## [Work instruction]
Every line of the records below that holds the word "caixaEx" belongs in the answer.

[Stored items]
[Start of Attachment]

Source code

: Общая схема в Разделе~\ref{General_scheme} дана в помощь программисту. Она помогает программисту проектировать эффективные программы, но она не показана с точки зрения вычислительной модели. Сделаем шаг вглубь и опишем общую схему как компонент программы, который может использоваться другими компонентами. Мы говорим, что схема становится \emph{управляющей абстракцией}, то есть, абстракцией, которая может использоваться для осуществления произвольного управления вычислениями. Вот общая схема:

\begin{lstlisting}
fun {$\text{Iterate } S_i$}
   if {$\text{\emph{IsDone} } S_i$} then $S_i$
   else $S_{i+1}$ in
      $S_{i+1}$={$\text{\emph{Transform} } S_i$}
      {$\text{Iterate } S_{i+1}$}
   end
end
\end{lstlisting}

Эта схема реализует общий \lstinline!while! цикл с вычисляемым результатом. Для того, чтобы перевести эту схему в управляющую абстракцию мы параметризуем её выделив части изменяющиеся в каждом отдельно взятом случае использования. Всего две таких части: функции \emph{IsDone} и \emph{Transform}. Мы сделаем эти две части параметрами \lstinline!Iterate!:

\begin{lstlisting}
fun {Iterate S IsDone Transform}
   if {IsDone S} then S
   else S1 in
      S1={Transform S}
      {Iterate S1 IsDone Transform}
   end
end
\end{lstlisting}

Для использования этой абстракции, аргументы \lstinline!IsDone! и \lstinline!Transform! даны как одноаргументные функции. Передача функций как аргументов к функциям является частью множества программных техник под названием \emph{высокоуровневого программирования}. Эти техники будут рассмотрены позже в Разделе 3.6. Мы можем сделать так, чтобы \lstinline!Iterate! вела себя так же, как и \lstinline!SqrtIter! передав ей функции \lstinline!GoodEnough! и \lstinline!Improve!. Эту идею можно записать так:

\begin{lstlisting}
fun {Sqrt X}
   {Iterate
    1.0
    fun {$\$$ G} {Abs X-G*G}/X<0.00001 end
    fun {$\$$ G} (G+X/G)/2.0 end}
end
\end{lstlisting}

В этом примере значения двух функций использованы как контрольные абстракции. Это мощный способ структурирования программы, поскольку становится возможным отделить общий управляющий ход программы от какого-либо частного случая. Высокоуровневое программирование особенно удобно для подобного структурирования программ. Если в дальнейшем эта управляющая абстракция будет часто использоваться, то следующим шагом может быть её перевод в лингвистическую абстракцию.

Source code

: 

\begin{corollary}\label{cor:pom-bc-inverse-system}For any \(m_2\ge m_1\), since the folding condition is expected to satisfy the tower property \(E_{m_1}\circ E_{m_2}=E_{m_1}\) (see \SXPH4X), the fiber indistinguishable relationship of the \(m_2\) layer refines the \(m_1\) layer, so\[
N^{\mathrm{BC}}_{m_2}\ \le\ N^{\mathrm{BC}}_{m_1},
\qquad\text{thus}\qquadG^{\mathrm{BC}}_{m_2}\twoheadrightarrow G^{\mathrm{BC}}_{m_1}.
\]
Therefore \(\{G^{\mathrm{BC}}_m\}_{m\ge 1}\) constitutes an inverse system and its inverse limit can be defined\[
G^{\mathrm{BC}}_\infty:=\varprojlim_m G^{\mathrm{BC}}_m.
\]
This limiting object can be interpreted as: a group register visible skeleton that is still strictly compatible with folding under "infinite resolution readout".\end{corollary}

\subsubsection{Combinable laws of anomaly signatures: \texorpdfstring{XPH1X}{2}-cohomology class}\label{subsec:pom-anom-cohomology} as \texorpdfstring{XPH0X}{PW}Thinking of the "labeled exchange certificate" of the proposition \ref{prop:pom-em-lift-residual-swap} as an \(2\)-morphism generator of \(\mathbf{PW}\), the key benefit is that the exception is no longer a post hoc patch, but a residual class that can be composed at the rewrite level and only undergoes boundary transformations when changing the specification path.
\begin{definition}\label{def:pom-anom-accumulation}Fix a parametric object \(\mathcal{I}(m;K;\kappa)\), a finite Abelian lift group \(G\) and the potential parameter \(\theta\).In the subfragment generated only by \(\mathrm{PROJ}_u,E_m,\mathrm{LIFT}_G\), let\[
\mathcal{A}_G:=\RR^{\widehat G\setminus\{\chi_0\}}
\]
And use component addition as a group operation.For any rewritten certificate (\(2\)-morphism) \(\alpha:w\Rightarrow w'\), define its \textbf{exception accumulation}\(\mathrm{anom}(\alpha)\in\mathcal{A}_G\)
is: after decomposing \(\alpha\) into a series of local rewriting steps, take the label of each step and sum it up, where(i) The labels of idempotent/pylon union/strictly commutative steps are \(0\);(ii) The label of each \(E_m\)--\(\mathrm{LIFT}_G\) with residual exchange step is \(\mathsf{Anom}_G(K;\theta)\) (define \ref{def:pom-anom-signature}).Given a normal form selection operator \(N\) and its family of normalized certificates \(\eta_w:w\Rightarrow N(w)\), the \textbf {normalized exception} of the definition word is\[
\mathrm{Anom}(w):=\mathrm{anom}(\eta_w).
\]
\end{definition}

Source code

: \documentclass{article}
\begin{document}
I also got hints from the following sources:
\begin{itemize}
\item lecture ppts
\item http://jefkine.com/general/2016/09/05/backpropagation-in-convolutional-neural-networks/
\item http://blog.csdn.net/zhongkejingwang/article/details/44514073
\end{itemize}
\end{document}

[End of Attachment]
[Start of Attachment]

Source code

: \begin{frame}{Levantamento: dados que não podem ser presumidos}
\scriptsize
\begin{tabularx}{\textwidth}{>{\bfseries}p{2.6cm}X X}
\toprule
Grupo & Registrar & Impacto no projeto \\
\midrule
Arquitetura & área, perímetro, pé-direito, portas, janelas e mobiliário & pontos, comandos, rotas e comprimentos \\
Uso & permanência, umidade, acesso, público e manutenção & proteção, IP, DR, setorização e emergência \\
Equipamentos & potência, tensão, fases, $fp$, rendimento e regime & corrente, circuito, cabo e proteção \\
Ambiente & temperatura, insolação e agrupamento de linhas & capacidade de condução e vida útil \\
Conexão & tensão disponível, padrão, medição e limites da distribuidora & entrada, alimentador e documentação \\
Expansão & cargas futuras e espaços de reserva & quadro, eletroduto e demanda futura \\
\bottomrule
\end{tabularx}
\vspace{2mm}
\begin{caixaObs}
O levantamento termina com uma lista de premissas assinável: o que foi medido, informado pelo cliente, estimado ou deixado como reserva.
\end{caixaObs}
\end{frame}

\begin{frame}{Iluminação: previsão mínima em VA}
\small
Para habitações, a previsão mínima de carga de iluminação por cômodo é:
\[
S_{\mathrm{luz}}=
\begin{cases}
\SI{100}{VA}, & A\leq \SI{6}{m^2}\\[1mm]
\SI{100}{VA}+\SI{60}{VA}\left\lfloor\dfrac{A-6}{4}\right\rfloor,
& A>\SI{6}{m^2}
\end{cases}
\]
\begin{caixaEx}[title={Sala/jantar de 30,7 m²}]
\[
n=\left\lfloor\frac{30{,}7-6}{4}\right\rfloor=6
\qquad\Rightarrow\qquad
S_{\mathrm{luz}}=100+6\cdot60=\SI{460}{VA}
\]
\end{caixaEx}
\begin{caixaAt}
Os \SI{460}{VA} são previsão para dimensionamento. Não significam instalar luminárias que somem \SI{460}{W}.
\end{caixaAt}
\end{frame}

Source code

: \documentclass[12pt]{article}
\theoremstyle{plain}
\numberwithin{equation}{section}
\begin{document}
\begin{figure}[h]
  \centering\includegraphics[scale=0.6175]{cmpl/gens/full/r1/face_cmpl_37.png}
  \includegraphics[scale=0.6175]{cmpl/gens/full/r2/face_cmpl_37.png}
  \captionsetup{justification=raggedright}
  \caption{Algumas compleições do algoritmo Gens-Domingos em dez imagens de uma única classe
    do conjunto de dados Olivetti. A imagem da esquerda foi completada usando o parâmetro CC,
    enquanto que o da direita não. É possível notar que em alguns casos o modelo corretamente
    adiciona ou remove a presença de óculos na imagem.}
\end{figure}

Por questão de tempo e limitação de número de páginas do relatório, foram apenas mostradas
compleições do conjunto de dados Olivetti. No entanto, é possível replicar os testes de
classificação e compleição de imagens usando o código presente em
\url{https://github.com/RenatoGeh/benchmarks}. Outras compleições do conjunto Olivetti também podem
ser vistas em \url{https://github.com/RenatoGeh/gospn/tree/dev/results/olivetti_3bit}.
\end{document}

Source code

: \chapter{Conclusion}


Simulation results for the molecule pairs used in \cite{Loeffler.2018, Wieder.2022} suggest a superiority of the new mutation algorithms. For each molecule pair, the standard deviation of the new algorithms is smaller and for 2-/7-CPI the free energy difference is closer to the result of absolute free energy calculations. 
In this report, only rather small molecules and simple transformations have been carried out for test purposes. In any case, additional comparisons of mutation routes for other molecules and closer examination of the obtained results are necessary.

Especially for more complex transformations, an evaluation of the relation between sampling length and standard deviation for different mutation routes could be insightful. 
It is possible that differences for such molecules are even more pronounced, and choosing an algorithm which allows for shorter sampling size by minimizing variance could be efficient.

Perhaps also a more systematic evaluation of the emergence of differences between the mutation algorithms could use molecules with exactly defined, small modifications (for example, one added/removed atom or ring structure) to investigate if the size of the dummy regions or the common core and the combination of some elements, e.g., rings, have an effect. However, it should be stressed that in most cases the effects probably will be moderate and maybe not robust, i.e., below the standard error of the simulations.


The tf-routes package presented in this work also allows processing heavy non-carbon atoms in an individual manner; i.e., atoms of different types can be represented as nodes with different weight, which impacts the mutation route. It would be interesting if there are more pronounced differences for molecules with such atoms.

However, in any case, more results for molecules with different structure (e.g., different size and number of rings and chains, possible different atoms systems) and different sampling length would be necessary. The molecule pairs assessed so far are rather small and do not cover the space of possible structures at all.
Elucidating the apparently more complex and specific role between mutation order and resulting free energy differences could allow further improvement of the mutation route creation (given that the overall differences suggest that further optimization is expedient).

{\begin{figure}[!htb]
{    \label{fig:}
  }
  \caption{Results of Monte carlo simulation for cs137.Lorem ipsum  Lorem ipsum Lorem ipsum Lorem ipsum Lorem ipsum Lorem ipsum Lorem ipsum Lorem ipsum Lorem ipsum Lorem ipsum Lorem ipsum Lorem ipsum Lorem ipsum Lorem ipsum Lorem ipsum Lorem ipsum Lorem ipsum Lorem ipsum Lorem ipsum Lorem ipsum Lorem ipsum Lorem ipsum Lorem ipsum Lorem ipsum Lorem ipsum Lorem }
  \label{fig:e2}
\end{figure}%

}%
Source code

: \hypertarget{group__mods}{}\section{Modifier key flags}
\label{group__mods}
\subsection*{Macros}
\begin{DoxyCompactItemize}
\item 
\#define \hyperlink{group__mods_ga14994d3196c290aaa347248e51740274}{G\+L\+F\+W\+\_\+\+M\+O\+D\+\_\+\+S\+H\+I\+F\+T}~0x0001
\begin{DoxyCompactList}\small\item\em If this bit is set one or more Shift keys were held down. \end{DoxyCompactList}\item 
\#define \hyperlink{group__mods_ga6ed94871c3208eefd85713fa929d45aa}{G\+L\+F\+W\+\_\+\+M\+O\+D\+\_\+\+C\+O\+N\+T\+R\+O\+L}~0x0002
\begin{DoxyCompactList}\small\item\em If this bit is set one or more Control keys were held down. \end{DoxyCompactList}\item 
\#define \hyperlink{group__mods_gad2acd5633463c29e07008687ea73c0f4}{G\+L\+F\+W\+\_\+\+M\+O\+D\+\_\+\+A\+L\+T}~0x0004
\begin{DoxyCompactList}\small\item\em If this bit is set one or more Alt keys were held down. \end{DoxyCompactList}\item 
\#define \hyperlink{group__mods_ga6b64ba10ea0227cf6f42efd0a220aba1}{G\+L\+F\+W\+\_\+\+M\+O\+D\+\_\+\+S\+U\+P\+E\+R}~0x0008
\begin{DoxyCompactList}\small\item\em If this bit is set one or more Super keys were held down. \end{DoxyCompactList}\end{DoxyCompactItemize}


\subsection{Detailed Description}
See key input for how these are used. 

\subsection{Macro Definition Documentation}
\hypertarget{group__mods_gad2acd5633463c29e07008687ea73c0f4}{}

[End of Attachment]

## [Result of the task]
\begin{caixaEx}[title={Sala/jantar de 30,7 m²}]
\end{caixaEx}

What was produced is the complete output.